Not that you guys need my entire lifes story about this but it is included any way. 

I have been smoking weed every single day since i first smoke back when i turned 16. I completed high school with a 3.2 GPA. I received a technical diploma along with my regular high school diploma. I now have a full time job from what i studied while attending a tech school. And during high school, i still held 2 jobs from ym freshman year all through my senior year. These jobs both required ALOT of focus on the public, and i did NOT go to work high. 

I feel todays society looks down upon pot for a couple of reasons...
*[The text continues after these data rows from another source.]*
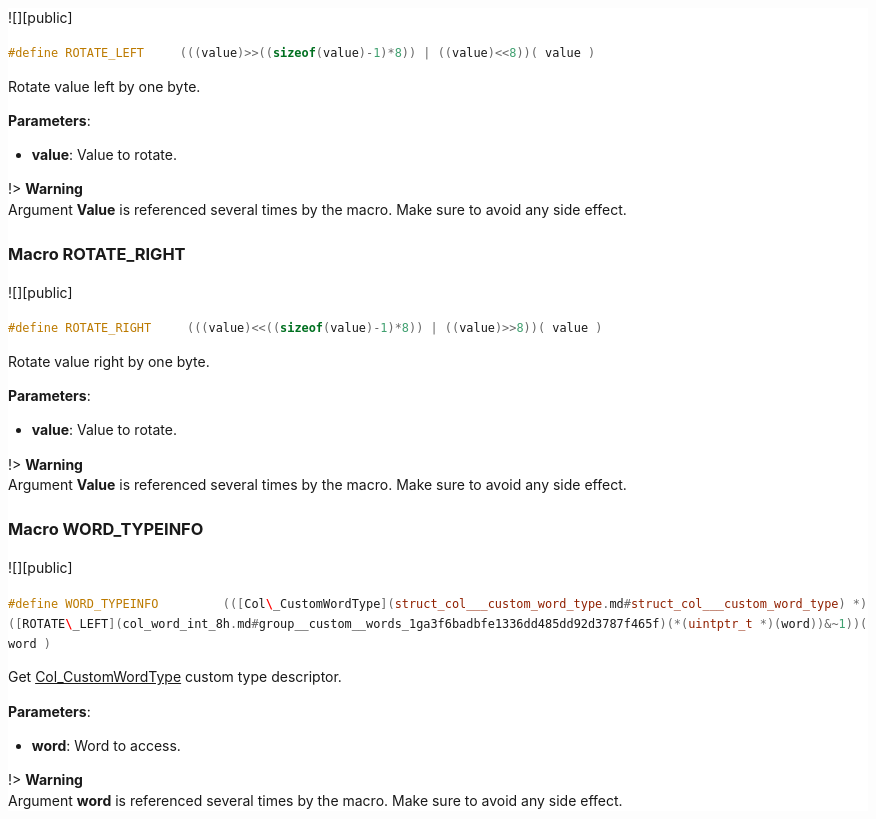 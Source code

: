 ![][public]

```cpp
#define ROTATE_LEFT     (((value)>>((sizeof(value)-1)*8)) | ((value)<<8))( value )
```

Rotate value left by one byte.

**Parameters**:

* **value**: Value to rotate.


!> **Warning** \
Argument **Value** is referenced several times by the macro. Make sure to avoid any side effect.



<a id="group__custom__words_1ga60667a36b002f88176aba33daaf467bc"></a>
### Macro ROTATE\_RIGHT

![][public]

```cpp
#define ROTATE_RIGHT     (((value)<<((sizeof(value)-1)*8)) | ((value)>>8))( value )
```

Rotate value right by one byte.

**Parameters**:

* **value**: Value to rotate.


!> **Warning** \
Argument **Value** is referenced several times by the macro. Make sure to avoid any side effect.



<a id="group__custom__words_1gafc962791c45a5dd5bb034050444084be"></a>
### Macro WORD\_TYPEINFO

![][public]

```cpp
#define WORD_TYPEINFO         (([Col\_CustomWordType](struct_col___custom_word_type.md#struct_col___custom_word_type) *)([ROTATE\_LEFT](col_word_int_8h.md#group__custom__words_1ga3f6badbfe1336dd485dd92d3787f465f)(*(uintptr_t *)(word))&~1))( word )
```

Get [Col\_CustomWordType](struct_col___custom_word_type.md#struct_col___custom_word_type) custom type descriptor.

**Parameters**:

* **word**: Word to access.


!> **Warning** \
Argument **word** is referenced several times by the macro. Make sure to avoid any side effect.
The Reagan Administration made it out to be something so bad. I understand the fact were they wanted to stop cocaine, heroin, meth and shit drugs like that out. But saying pot will kill you if you smoke it? No, just plain ignorance. My parents are 1000000% against smoking pot. Because they were brought up during that time were the "Just Say No" campaign was going on. Now that in todays society more and more are becoming acceptable to smoking pot, it is getting easier and easier to understand some of the benefits which in turns opens up your mind and possibly change the way some of the public, my parents included, may think about the so called "drug"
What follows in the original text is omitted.